El primer televisor 8K fue anunciado por Sharp en 2012 y el primer OLED 8K llegó en 2019, pero su adopción ha sido mínima. Frente a los cerca de mil millones de televisores 4K existentes en el mundo, solo se han vendido alrededor de 1,6 millones de televisores 8K desde 2015, con un pico de ventas en 2022. Desde entonces, la tendencia ha sido claramente descendente.
Un formato que no ha llegado a despegar
Uno de los principales problemas es la percepción del consumidor, ya que a distancias normales de visionado y con tamaños de pantalla habituales, resulta difícil apreciar diferencias claras entre 4K y 8K. Solo en paneles de gran formato las ventajas son evidentes, y aun así dependen de disponer de contenidos nativos de alta calidad. En la práctica, la mayoría de plataformas de streaming todavía no ofrecen una calidad 4K consistente, y además producir contenidos en esta resolución implica un coste elevado en cámaras, efectos digitales y edición, lo que explica la escasez de material nativo.
En el ámbito del PC, el panorama es algo distinto, y existen monitores 8K desde hace años, aunque siempre han sido productos de nicho. Un ejemplo reciente son los paneles ultrapanorámicos de 57 pulgadas que combinan dos pantallas 4K, como el Acer Predator Z57, que ofrecen una resolución horizontal cercana al 8K completo. En estos tamaños extremos, la densidad de píxeles sí puede aportar ventajas visibles, aunque siguen siendo soluciones muy exclusivas.

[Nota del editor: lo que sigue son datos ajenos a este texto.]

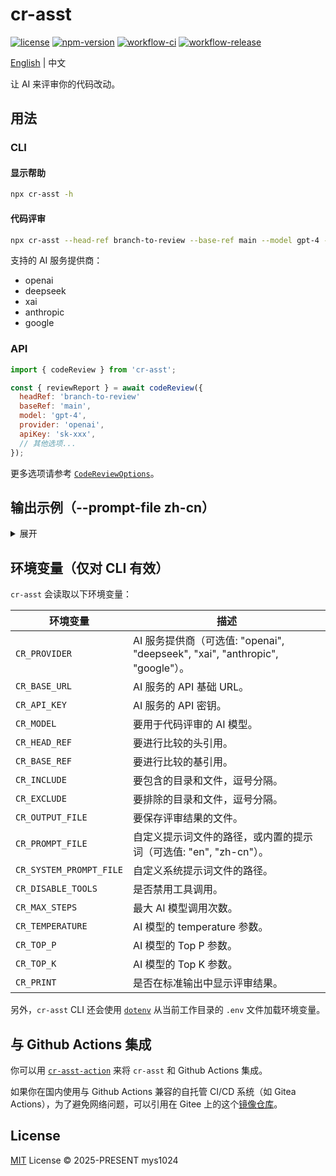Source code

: # cr-asst

[![license](https://img.shields.io/github/license/mys1024/cr-asst)](./LICENSE)
[![npm-version](https://img.shields.io/npm/v/cr-asst?color=%23cb3837)](https://www.npmjs.com/package/cr-asst)
[![workflow-ci](https://img.shields.io/github/actions/workflow/status/mys1024/cr-asst/ci.yml?label=ci)](https://github.com/mys1024/cr-asst/actions/workflows/ci.yml)
[![workflow-release](https://img.shields.io/github/actions/workflow/status/mys1024/cr-asst/release.yml?label=release)](https://github.com/mys1024/cr-asst/actions/workflows/release.yml)

[English](./README.md) | 中文

让 AI 来评审你的代码改动。

## 用法

### CLI

#### 显示帮助

```sh
npx cr-asst -h
```

#### 代码评审

```sh
npx cr-asst --head-ref branch-to-review --base-ref main --model gpt-4 --provider openai --api-key sk-xxx
```

支持的 AI 服务提供商：

- openai
- deepseek
- xai
- anthropic
- google

### API

```javascript
import { codeReview } from 'cr-asst';

const { reviewReport } = await codeReview({
  headRef: 'branch-to-review'
  baseRef: 'main',
  model: 'gpt-4',
  provider: 'openai',
  apiKey: 'sk-xxx',
  // 其他选项...
});
```

更多选项请参考 [`CodeReviewOptions`](./src/types.ts)。

## 输出示例（--prompt-file zh-cn）

<details>

<summary>展开</summary>

```markdown
# 整体改动

1. 将代码审查功能中的 `completion` 相关逻辑提取到单独的文件 `completion.ts` 中，并通过 `createCompletion` 和 `readCompletionStream` 函数进行封装。
2. 移除了 `dryRun` 选项，并简化了 `codeReview` 函数的实现。
3. 修改了 `usageToString` 和 `statsToString` 函数的实现，使其与新的 `CompletionUsage` 和 `CompletionStats` 类型兼容。
4. 更新了测试文件中的相关代码，以反映这些改动。

# 整体评审

1. 代码重构的目的是将 `completion` 相关的逻辑进行模块化，提升了代码的可读性和可维护性。通过将这部分逻辑提取到独立的文件中，`codeReview` 函数的职责更加单一，符合单一职责原则。
2. 移除了 `dryRun` 选项，简化了 `codeReview` 函数的逻辑。这一改动减少了不必要的代码分支，使得函数的行为更加清晰。
3. 在 `usageToString` 和 `statsToString` 函数中，添加了对 `undefined` 值的处理，提升了代码的健壮性。

# 按文件评审

1. `src/code_review/completion.ts`
   1. 新增了 `createCompletion` 和 `readCompletionStream` 函数，用于处理 OpenAI 的 `completion` 流式请求。这些函数的封装使得代码逻辑更加清晰，便于复用和维护。
   2. 引入了 `CompletionUsage` 和 `CompletionStats` 类型，用于记录 `completion` 的使用情况和性能统计。这些类型的定义使得数据结构更加明确。

2. `src/code_review/index.ts`
   1. 移除了 `dryRun` 选项，简化了 `codeReview` 函数的逻辑。这一改动使得函数的行为更加直接，减少了不必要的复杂性。
   2. 使用 `createCompletion` 函数替代了原有的流式处理逻辑，使得代码更加简洁，且职责更加单一。

3. `src/code_review/utils.ts`
   1. 修改了 `usageToString` 和 `statsToString` 函数，使其与新的 `CompletionUsage` 和 `CompletionStats` 类型兼容。同时，添加了对 `undefined` 值的处理，提升了代码的健壮性。

4. `src/types.ts`
   1. 移除了 `CodeReviewUsage` 和 `CodeReviewStats` 类型，改为使用 `CompletionUsage` 和 `CompletionStats` 类型。这一改动减少了重复的类型定义，提升了代码的一致性。
   2. 移除了 `dryRun` 选项，简化了 `CodeReviewOptions` 类型的定义。
```

</details>

## 环境变量（仅对 CLI 有效）

`cr-asst` 会读取以下环境变量：

| 环境变量                | 描述                                                                          |
| ----------------------- | ----------------------------------------------------------------------------- |
| `CR_PROVIDER`           | AI 服务提供商（可选值: "openai", "deepseek", "xai", "anthropic", "google"）。 |
| `CR_BASE_URL`           | AI 服务的 API 基础 URL。                                                      |
| `CR_API_KEY`            | AI 服务的 API 密钥。                                                          |
| `CR_MODEL`              | 要用于代码评审的 AI 模型。                                                    |
| `CR_HEAD_REF`           | 要进行比较的头引用。                                                          |
| `CR_BASE_REF`           | 要进行比较的基引用。                                                          |
| `CR_INCLUDE`            | 要包含的目录和文件，逗号分隔。                                                |
| `CR_EXCLUDE`            | 要排除的目录和文件，逗号分隔。                                                |
| `CR_OUTPUT_FILE`        | 要保存评审结果的文件。                                                        |
| `CR_PROMPT_FILE`        | 自定义提示词文件的路径，或内置的提示词（可选值: "en", "zh-cn"）。             |
| `CR_SYSTEM_PROMPT_FILE` | 自定义系统提示词文件的路径。                                                  |
| `CR_DISABLE_TOOLS`      | 是否禁用工具调用。                                                            |
| `CR_MAX_STEPS`          | 最大 AI 模型调用次数。                                                        |
| `CR_TEMPERATURE`        | AI 模型的 temperature 参数。                                                  |
| `CR_TOP_P`              | AI 模型的 Top P 参数。                                                        |
| `CR_TOP_K`              | AI 模型的 Top K 参数。                                                        |
| `CR_PRINT`              | 是否在标准输出中显示评审结果。                                                |

另外，`cr-asst` CLI 还会使用 [`dotenv`](https://www.npmjs.com/package/dotenv) 从当前工作目录的 `.env` 文件加载环境变量。

## 与 Github Actions 集成

你可以用 [`cr-asst-action`](https://github.com/mys1024/cr-asst-action) 来将 `cr-asst` 和 Github Actions 集成。

如果你在国内使用与 Github Actions 兼容的自托管 CI/CD 系统（如 Gitea Actions），为了避免网络问题，可以引用在 Gitee 上的这个[镜像仓库](https://gitee.com/mys1024/cr-asst-action)。

## License

[MIT](./LICENSE) License &copy; 2025-PRESENT mys1024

Las tecnologías de reescalado mediante inteligencia artificial, como Nvidia DLSS, permiten además convertir señales 4K en 8K con resultados cada vez más convincentes, siempre que se disponga de hardware de gama muy alta.
Con estos datos, todo apunta a que el 8K no logrará consolidarse como el siguiente gran salto en la televisión doméstica, y en estos momentos la industria parece centrarse en mejorar otros aspectos como el brillo, el contraste, la eficiencia energética o el refresco de imagen, mientras que el 4K sigue siendo el formato dominante, algo que parece que va para largo.